Without having looked at your code, it is quite likely that a Fourier transform over several megapixels will exceed this execution time limit if FFT is not used.

To work around this problem, you can either use a dedicated GPU for CUDA (or under Linux turn off X and work from the console). Or divide the work between multiple shorter kernel launches to give the GPU a chance to update the screen in between.

Or rewrite your code to use the FFT algorithm.
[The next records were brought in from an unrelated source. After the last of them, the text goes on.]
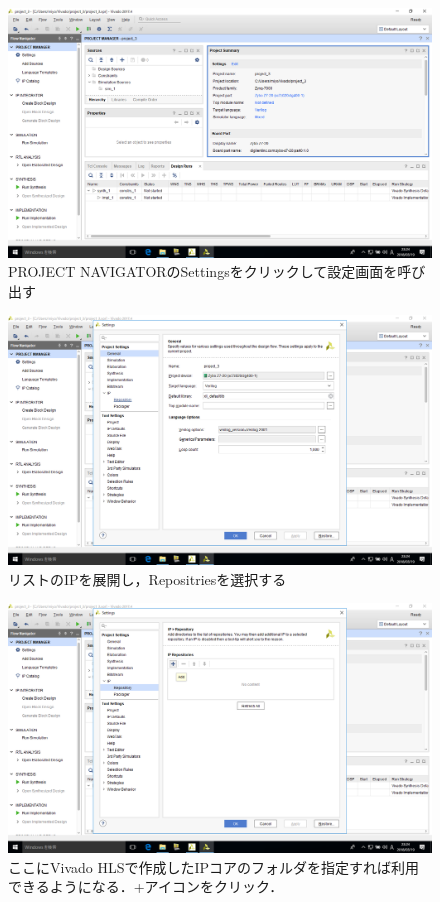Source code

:\documentclass[a4paper,dvipdfmx]{jsarticle}
\begin{document}
 \begin{figure}[H]
  \begin{center}
   \includegraphics[width=.8\textwidth]{chapter08_figures/VirtualBox_Windows10_19_03_2018_23_24_25.png}
  \end{center}
  \caption{PROJECT NAVIGATORのSettingsをクリックして設定画面を呼び出す}
 \end{figure}

 \begin{figure}[H]
  \begin{center}
   \includegraphics[width=.8\textwidth]{chapter08_figures/VirtualBox_Windows10_19_03_2018_23_24_37.png}
  \end{center}
  \caption{リストのIPを展開し，Repositriesを選択する}
 \end{figure}

 \begin{figure}[H]
  \begin{center}
   \includegraphics[width=.8\textwidth]{chapter08_figures/VirtualBox_Windows10_19_03_2018_23_24_43.png}
  \end{center}
  \caption{ここにVivado HLSで作成したIPコアのフォルダを指定すれば利用できるようになる．+アイコンをクリック．}
 \end{figure}
\end{document}
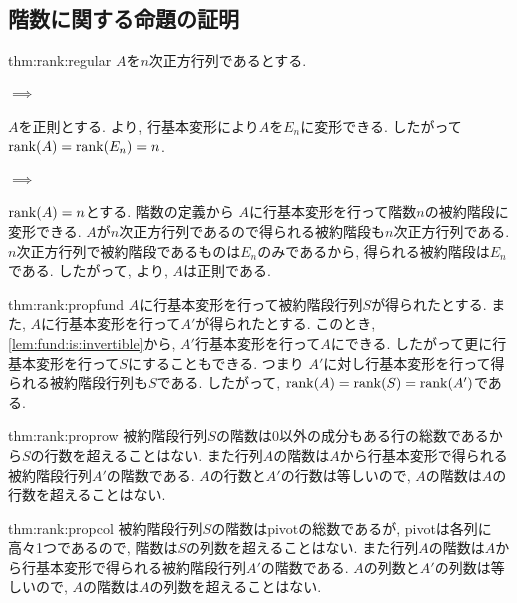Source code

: \subsection{階数に関する命題の証明}
\begin{proofof}{thm:rank:regular}
  $A$を$n$次正方行列であるとする.
  \paragraph{$\implies$}
  $A$を正則とする.
  より,
  行基本変形により$A$を$E_n$に変形できる.
  したがって$\operatorname{rank}(A)=\operatorname{rank}(E_n)=n$.
  \paragraph{$\implies$}
  $\operatorname{rank}(A)=n$とする.
  階数の定義から
  $A$に行基本変形を行って階数$n$の被約階段に変形できる.
  $A$が$n$次正方行列であるので得られる被約階段も$n$次正方行列である.
  $n$次正方行列で被約階段であるものは$E_n$のみであるから,
  得られる被約階段は$E_n$である.
  したがって,
  より,
  $A$は正則である.
\end{proofof}

\begin{proofof*}{thm:rank:prop}{fund}
  $A$に行基本変形を行って被約階段行列$S$が得られたとする.
  また, $A$に行基本変形を行って$A'$が得られたとする.
  このとき,
  \cref{lem:fund:is:invertible}から, 
  $A'$行基本変形を行って$A$にできる.
  したがって更に行基本変形を行って$S$にすることもできる.
  つまり
  $A'$に対し行基本変形を行って得られる被約階段行列も$S$である.
  したがって, $\operatorname{rank}(A)=\operatorname{rank}(S)=\operatorname{rank}(A')$である.
\end{proofof*}

\begin{proofof*}{thm:rank:prop}{row}
  被約階段行列$S$の階数は$0$以外の成分もある行の総数であるから$S$の行数を超えることはない.
  また行列$A$の階数は$A$から行基本変形で得られる被約階段行列$A'$の階数である.
  $A$の行数と$A'$の行数は等しいので, $A$の階数は$A$の行数を超えることはない.
\end{proofof*}
\begin{proofof*}{thm:rank:prop}{col}
  被約階段行列$S$の階数はpivotの総数であるが,
  pivotは各列に高々1つであるので, 階数は$S$の列数を超えることはない.
  また行列$A$の階数は$A$から行基本変形で得られる被約階段行列$A'$の階数である.
  $A$の列数と$A'$の列数は等しいので, $A$の階数は$A$の列数を超えることはない.
\end{proofof*}


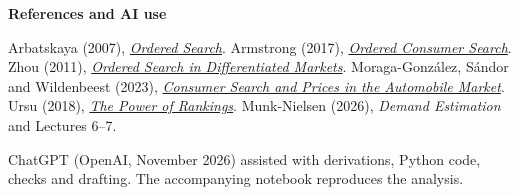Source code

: \documentclass[a4paper,12pt]{article}
\newcommand{\subhead}[1]{\par\smallskip\noindent\textbf{#1}\par\nobreak\smallskip}
\begin{document}
\subhead{References and AI use}
Arbatskaya (2007), \href{https://doi.org/10.1111/j.1756-2171.2007.tb00047.x}{\emph{Ordered Search}}. Armstrong (2017), \href{https://doi.org/10.1093/jeea/jvx017}{\emph{Ordered Consumer Search}}. Zhou (2011), \href{https://doi.org/10.1016/j.ijindorg.2010.07.001}{\emph{Ordered Search in Differentiated Markets}}. Moraga-González, Sándor and Wildenbeest (2023), \href{https://doi.org/10.1093/restud/rdac047}{\emph{Consumer Search and Prices in the Automobile Market}}. Ursu (2018), \href{https://doi.org/10.1287/mksc.2017.1072}{\emph{The Power of Rankings}}. Munk-Nielsen (2026), \emph{Demand Estimation} and Lectures 6--7.

ChatGPT (OpenAI, November 2026) assisted with derivations, Python code, checks and drafting. The accompanying notebook reproduces the analysis.
\end{document}
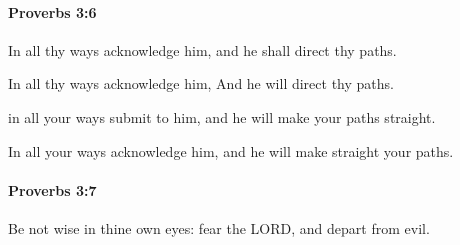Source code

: 		\paragraph{Proverbs 3:6} %
			\label{PROVERBS-3-6}

			In all thy ways acknowledge him, and he shall direct thy paths.

			\begin{versebox}
					\item[BHS] 
					\item[ASV] In all thy ways acknowledge him, And he will direct thy paths.
					\item[NIV] in all your ways submit to him, and he will make your paths straight.
					\item[NRSV] In all your ways acknowledge him, and he will make straight your paths.
			\end{versebox}

		\paragraph{Proverbs 3:7} %
			\label{PROVERBS-3-7}

			Be not wise in thine own eyes: fear the LORD, and depart from evil.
Ok, thanks, I’m under linux so if I disable de X server it would or it will work, even if the kernel takes much time?

I’ll try it :)

Hi I disable the X server but still the same error message, so I decided to make a new code where the kernel performs a little part of the whole work and then executing that kernel several times should do the work :), here’s my new code but my DFT isn’t giving me the correct calculations…

I think my threads aren’t well syncronized but dunno where should I put a barrier…Any idea would be much appreciated !

__global__ void kernelDFT(u_char *matrix, float *real, float *imag, int idxI, int idxJ)

{

	int idxM = blockIdx.y * blockDim.y + threadIdx.y;

	int idxN = blockIdx.x * blockDim.x + threadIdx.x;

	float angle;

	

	while(idxM < d_row)

	{

		while(idxN < d_col)

		{

			angle = (idxI*idxM/(float)d_row + idxJ*idxN/(float)d_col)*2.0f*M_PI;

			real[idxI*d_col+idxJ] += matrix[idxM*d_col+idxN]*cosf( angle );

			imag[idxI*d_col+idxJ] += matrix[idxM*d_col+idxN]*sinf( angle );

			idxN += blockDim.x * gridDim.x;

		}

		idxM += blockDim.y * gridDim.y;

		idxN = blockIdx.x * blockDim.x + threadIdx.x;

	}

}

void pprDFT(pprMatrix *matrix, pprComplexMatrix *cmatrix)

{

	u_char *d_matrix;

	int idxI, idxJ;

	float *d_real, *d_imag, elapsedTime;

	cudaEvent_t start, stop;

	dim3 blocks(3,3);

	dim3 threads(16,16);

	cmatrix->row = matrix->row;

	cmatrix->col = matrix->col;

	

	pprComplexMatrixMem(cmatrix);

	

	//Create start, stop events.

	CHECK_ERROR( cudaEventCreate( &start ) );

	CHECK_ERROR( cudaEventCreate( &stop ) );

	

	//Launch the start event.

	CHECK_ERROR( cudaEventRecord(start, 0) );

	

	//Allocate memory on the GPU

	CHECK_ERROR( cudaMalloc((void**)&d_matrix, sizeof(u_char)*matrix->row*matrix->col) );

	CHECK_ERROR( cudaMalloc((void**)&d_real, sizeof(float)*matrix->row*matrix->col) );

	CHECK_ERROR( cudaMalloc((void**)&d_imag, sizeof(float)*matrix->row*matrix->col) );

	

	//Copy information from CPU(host) to GPU(device).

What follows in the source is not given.